Dataset entries ->

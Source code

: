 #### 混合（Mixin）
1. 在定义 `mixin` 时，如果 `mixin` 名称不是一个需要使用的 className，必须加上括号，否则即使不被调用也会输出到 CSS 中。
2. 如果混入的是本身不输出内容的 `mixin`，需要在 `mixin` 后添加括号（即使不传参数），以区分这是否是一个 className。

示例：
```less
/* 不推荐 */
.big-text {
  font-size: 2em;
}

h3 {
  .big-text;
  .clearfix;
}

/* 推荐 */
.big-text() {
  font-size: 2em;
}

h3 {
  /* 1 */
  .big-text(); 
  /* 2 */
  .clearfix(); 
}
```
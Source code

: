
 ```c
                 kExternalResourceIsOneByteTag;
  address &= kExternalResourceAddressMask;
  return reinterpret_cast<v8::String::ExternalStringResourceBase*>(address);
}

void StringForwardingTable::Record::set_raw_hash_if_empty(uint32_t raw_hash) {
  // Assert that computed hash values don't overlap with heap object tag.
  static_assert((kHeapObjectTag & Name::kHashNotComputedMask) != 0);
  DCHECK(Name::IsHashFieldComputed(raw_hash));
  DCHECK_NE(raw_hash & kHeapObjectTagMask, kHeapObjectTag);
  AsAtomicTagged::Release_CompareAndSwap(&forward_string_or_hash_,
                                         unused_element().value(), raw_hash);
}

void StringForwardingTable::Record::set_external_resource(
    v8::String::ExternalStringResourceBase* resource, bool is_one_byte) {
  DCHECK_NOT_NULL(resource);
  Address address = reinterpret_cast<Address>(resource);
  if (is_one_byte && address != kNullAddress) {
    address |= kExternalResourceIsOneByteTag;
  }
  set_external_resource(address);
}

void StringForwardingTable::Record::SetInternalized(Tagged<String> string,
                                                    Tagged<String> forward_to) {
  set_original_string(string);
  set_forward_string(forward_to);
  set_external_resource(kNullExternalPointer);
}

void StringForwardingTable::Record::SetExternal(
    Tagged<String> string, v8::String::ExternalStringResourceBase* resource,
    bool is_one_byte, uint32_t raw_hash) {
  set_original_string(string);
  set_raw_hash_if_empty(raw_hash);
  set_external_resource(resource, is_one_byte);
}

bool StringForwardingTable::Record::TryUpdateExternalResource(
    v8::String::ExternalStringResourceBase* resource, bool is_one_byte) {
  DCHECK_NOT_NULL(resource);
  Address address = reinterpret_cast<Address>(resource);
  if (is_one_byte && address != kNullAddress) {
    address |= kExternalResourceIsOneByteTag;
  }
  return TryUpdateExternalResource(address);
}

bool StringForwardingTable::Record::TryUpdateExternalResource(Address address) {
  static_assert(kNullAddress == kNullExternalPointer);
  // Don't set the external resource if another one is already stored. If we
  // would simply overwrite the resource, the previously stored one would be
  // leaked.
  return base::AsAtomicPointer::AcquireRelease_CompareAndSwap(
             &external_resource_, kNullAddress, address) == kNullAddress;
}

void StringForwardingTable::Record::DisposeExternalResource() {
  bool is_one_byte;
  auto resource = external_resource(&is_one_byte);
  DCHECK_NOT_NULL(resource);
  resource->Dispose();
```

Problem to solve -> Report every line in the data above in which the word "kNullExternalPointer" appears.

The answer ->
  set_external_resource(kNullExternalPointer);
  static_assert(kNullAddress == kNullExternalPointer);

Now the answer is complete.